Infrastructure design largely relates to the considerations made for the Cluster Architectures. Depending on the design being used, some of the infrastructure decisions may have already been made.

Infrastructure Service Availability

There are typically 3 possible service availability options to choose from, these are:

  • All-in-one
  • VM Platform
  • High Availability VM Platform

Note

If using a Cloud Platform then the service availability will be handled by the cloud provider. The only additional considerations are how services will be provided in terms of native running services or containerised.

These are covered in more detail below.

All-in-one

This is the most common solution, an all-in-one approach loads services onto a single machine which serves the network. It is the simplest solution as a single OS install is required and no additional configuration of virtual machine services is needed.

This solution, while quick and relatively easy to implement, is not a recommended approach. Due to the lack of redundancy options and the lack of service isolation there is a higher risk of an issue effecting one service (or the machine) to have an effect on other services.

VM Platform

A VM platform provides an additional layer of isolation between services. This can allow for services to be configured, migrated and modified without potentially effecting other services.

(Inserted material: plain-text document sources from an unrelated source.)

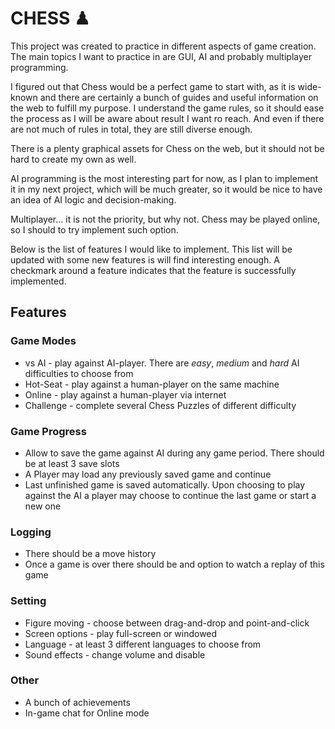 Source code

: # **CHESS** ♟

This project was created to practice in different aspects of game creation. The main topics I want to practice in are
GUI, AI and probably multiplayer programming.

I figured out that Chess would be a perfect game to start with, as it is wide-known and there are certainly a bunch of
guides and useful information on the web to fulfill my purpose. I understand the game rules, so it should ease the
process as I will be aware about result I want ro reach. And even if there are not much of rules in total, they are 
still diverse enough.

There is a plenty graphical assets for Chess on the web, but it should not be hard to create my 
own as well. 

AI programming is the most interesting part for now, as I plan to implement it in my next project, which will be much 
greater, so it would be nice to have an idea of AI logic and decision-making.

Multiplayer... it is not the priority, but why not. Chess may be played online, so I should to try implement such 
option.

Below is the list of features I would like to implement. This list will be updated with some new features is will find 
interesting enough. A checkmark around a feature indicates that the feature is successfully implemented.

## **Features** 
### **Game Modes**
- vs AI - play against AI-player. There are *easy*, *medium* and *hard* AI difficulties to choose from
- Hot-Seat - play against a human-player on the same machine
- Online - play against a human-player via internet
- Challenge - complete several Chess Puzzles of different difficulty
### **Game Progress**
- Allow to save the game against AI during any game period. There should be at least 3 save slots
- A Player may load any previously saved game and continue
- Last unfinished game is saved automatically. Upon choosing to play against the AI a player may choose to continue the
last game or start a new one
### **Logging**
- There should be a move history
- Once a game is over there should be and option to watch a replay of this game
### **Setting**
- Figure moving - choose between drag-and-drop and point-and-click
- Screen options - play full-screen or windowed
- Language - at least 3 different languages to choose from
- Sound effects - change volume and disable
### **Other**
- A bunch of achievements
- In-game chat for Online mode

There are a few solutions for hosting virtual machines, including:

  • VirtualBox
  • KVM
  • Xen

The above software solutions are similar and can all provide a valid virtualisation platform. Further investigation into the ease of use, flexibility and features of the software is recommended to identify the ideal solution for the HPC platform.

High Availability VM Platform

For further redundancy, the virtualisation platform can utilise a resource pool. The service will be spread across multiple machines which allows for VMs to migrate between the hosts whilst still active. This live migration can allow for one of the hosts to be taken off of the network for maintenance without impacting the availability of the service VMs.

Node Network Configuration

In addition to the availability of services, the network configuration on the node can provide better performance and redundancy. Some of the network configuration options that can improve the infrastructure are:

  • Channel Bonding - Bonding interfaces allows for traffic to be shared between 2 network interfaces. If the bonded interfaces are connected to separate network switches then this solution
  • Interface Bridging - Network bridges are used by interfaces on virtual machines to connect to the rest of the network. A bridge can sit on top of a channel bond such that the VMs network connection in constantly available.
  • VLAN Interface Tagging - VLAN management can be performed both on a managed switch and on the node. The node is able to create subdivisions of network interfaces to add VLAN tags to packets. This will create separate interfaces that can be seen by the operating system (e.g. eth0.1 and eth0.2) which can individually have IP addresses set.

Additional Considerations and Questions

  • Could containerised solutions be used instead of VMs?

    • Docker or Singularity containerised services can provide similar levels of isolation between services as VMs without the additional performance overhead.